══ Exercise data

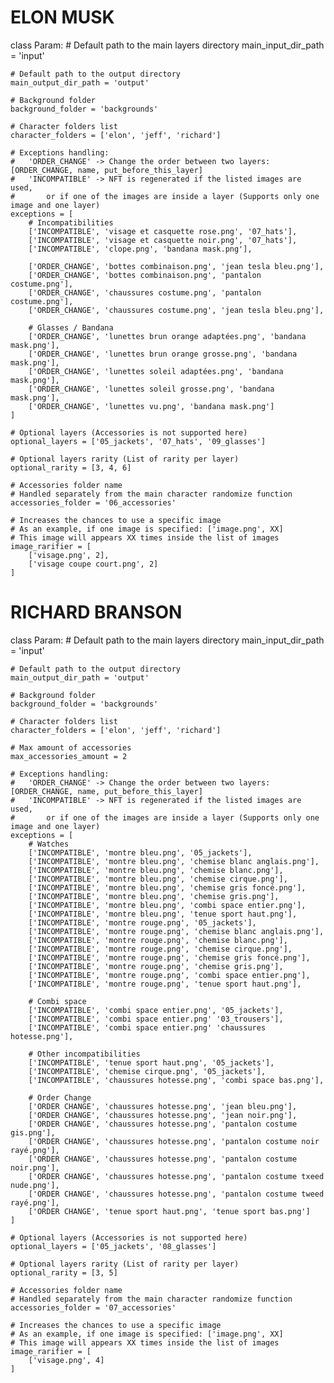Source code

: # ELON MUSK
class Param:
    # Default path to the main layers directory
    main_input_dir_path = 'input'
    
    # Default path to the output directory
    main_output_dir_path = 'output'

    # Background folder
    background_folder = 'backgrounds'
    
    # Character folders list
    character_folders = ['elon', 'jeff', 'richard']
    
    # Exceptions handling:
    #   'ORDER_CHANGE' -> Change the order between two layers: [ORDER_CHANGE, name, put_before_this_layer]
    #   'INCOMPATIBLE' -> NFT is regenerated if the listed images are used,
    #       or if one of the images are inside a layer (Supports only one image and one layer)
    exceptions = [
        # Incompatibilities
        ['INCOMPATIBLE', 'visage et casquette rose.png', '07_hats'],
        ['INCOMPATIBLE', 'visage et casquette noir.png', '07_hats'],
        ['INCOMPATIBLE', 'clope.png', 'bandana mask.png'],

        ['ORDER_CHANGE', 'bottes combinaison.png', 'jean tesla bleu.png'],
        ['ORDER_CHANGE', 'bottes combinaison.png', 'pantalon costume.png'],
        ['ORDER_CHANGE', 'chaussures costume.png', 'pantalon costume.png'],
        ['ORDER_CHANGE', 'chaussures costume.png', 'jean tesla bleu.png'],
        
        # Glasses / Bandana
        ['ORDER_CHANGE', 'lunettes brun orange adaptées.png', 'bandana mask.png'],
        ['ORDER_CHANGE', 'lunettes brun orange grosse.png', 'bandana mask.png'],
        ['ORDER_CHANGE', 'lunettes soleil adaptées.png', 'bandana mask.png'],
        ['ORDER_CHANGE', 'lunettes soleil grosse.png', 'bandana mask.png'],
        ['ORDER_CHANGE', 'lunettes vu.png', 'bandana mask.png']
    ]
    
    # Optional layers (Accessories is not supported here)
    optional_layers = ['05_jackets', '07_hats', '09_glasses']
    
    # Optional layers rarity (List of rarity per layer)
    optional_rarity = [3, 4, 6]
    
    # Accessories folder name
    # Handled separately from the main character randomize function
    accessories_folder = '06_accessories'
    
    # Increases the chances to use a specific image
    # As an example, if one image is specified: ['image.png', XX]
    # This image will appears XX times inside the list of images
    image_rarifier = [
        ['visage.png', 2],
        ['visage coupe court.png', 2]
    ]


# RICHARD BRANSON
class Param:
    # Default path to the main layers directory
    main_input_dir_path = 'input'
    
    # Default path to the output directory
    main_output_dir_path = 'output'

    # Background folder
    background_folder = 'backgrounds'
    
    # Character folders list
    character_folders = ['elon', 'jeff', 'richard']
    
    # Max amount of accessories
    max_accessories_amount = 2

    # Exceptions handling:
    #   'ORDER_CHANGE' -> Change the order between two layers: [ORDER_CHANGE, name, put_before_this_layer]
    #   'INCOMPATIBLE' -> NFT is regenerated if the listed images are used,
    #       or if one of the images are inside a layer (Supports only one image and one layer)
    exceptions = [
        # Watches
        ['INCOMPATIBLE', 'montre bleu.png', '05_jackets'],
        ['INCOMPATIBLE', 'montre bleu.png', 'chemise blanc anglais.png'],
        ['INCOMPATIBLE', 'montre bleu.png', 'chemise blanc.png'],
        ['INCOMPATIBLE', 'montre bleu.png', 'chemise cirque.png'],
        ['INCOMPATIBLE', 'montre bleu.png', 'chemise gris foncé.png'],
        ['INCOMPATIBLE', 'montre bleu.png', 'chemise gris.png'],
        ['INCOMPATIBLE', 'montre bleu.png', 'combi space entier.png'],
        ['INCOMPATIBLE', 'montre bleu.png', 'tenue sport haut.png'],
        ['INCOMPATIBLE', 'montre rouge.png', '05_jackets'],
        ['INCOMPATIBLE', 'montre rouge.png', 'chemise blanc anglais.png'],
        ['INCOMPATIBLE', 'montre rouge.png', 'chemise blanc.png'],
        ['INCOMPATIBLE', 'montre rouge.png', 'chemise cirque.png'],
        ['INCOMPATIBLE', 'montre rouge.png', 'chemise gris foncé.png'],
        ['INCOMPATIBLE', 'montre rouge.png', 'chemise gris.png'],
        ['INCOMPATIBLE', 'montre rouge.png', 'combi space entier.png'],
        ['INCOMPATIBLE', 'montre rouge.png', 'tenue sport haut.png'],

        # Combi space
        ['INCOMPATIBLE', 'combi space entier.png', '05_jackets'],
        ['INCOMPATIBLE', 'combi space entier.png' '03_trousers'],
        ['INCOMPATIBLE', 'combi space entier.png' 'chaussures hotesse.png'],

        # Other incompatibilities
        ['INCOMPATIBLE', 'tenue sport haut.png', '05_jackets'],
        ['INCOMPATIBLE', 'chemise cirque.png', '05_jackets'],
        ['INCOMPATIBLE', 'chaussures hotesse.png', 'combi space bas.png'],
        
        # Order Change
        ['ORDER CHANGE', 'chaussures hotesse.png', 'jean bleu.png'],
        ['ORDER CHANGE', 'chaussures hotesse.png', 'jean noir.png'],
        ['ORDER CHANGE', 'chaussures hotesse.png', 'pantalon costume gis.png'],
        ['ORDER CHANGE', 'chaussures hotesse.png', 'pantalon costume noir rayé.png'],
        ['ORDER CHANGE', 'chaussures hotesse.png', 'pantalon costume noir.png'],
        ['ORDER CHANGE', 'chaussures hotesse.png', 'pantalon costume txeed nude.png'],
        ['ORDER CHANGE', 'chaussures hotesse.png', 'pantalon costume tweed rayé.png'],
        ['ORDER CHANGE', 'tenue sport haut.png', 'tenue sport bas.png']
    ]

    # Optional layers (Accessories is not supported here)
    optional_layers = ['05_jackets', '08_glasses']
    
    # Optional layers rarity (List of rarity per layer)
    optional_rarity = [3, 5]
    
    # Accessories folder name
    # Handled separately from the main character randomize function
    accessories_folder = '07_accessories'
    
    # Increases the chances to use a specific image
    # As an example, if one image is specified: ['image.png', XX]
    # This image will appears XX times inside the list of images
    image_rarifier = [
        ['visage.png', 4]
    ]
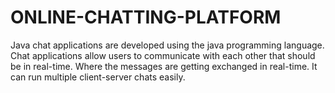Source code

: # ONLINE-CHATTING-PLATFORM
Java chat applications are developed using the java programming language. Chat applications allow users to communicate with each other that should be in real-time. Where the messages are getting exchanged in real-time. It can run multiple client-server chats easily.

════

Task to carry out: All lines holding the word "entier" must be copied from the data.

Exercise result:
        ['INCOMPATIBLE', 'montre bleu.png', 'combi space entier.png'],
        ['INCOMPATIBLE', 'montre rouge.png', 'combi space entier.png'],
        ['INCOMPATIBLE', 'combi space entier.png', '05_jackets'],
        ['INCOMPATIBLE', 'combi space entier.png' '03_trousers'],
        ['INCOMPATIBLE', 'combi space entier.png' 'chaussures hotesse.png'],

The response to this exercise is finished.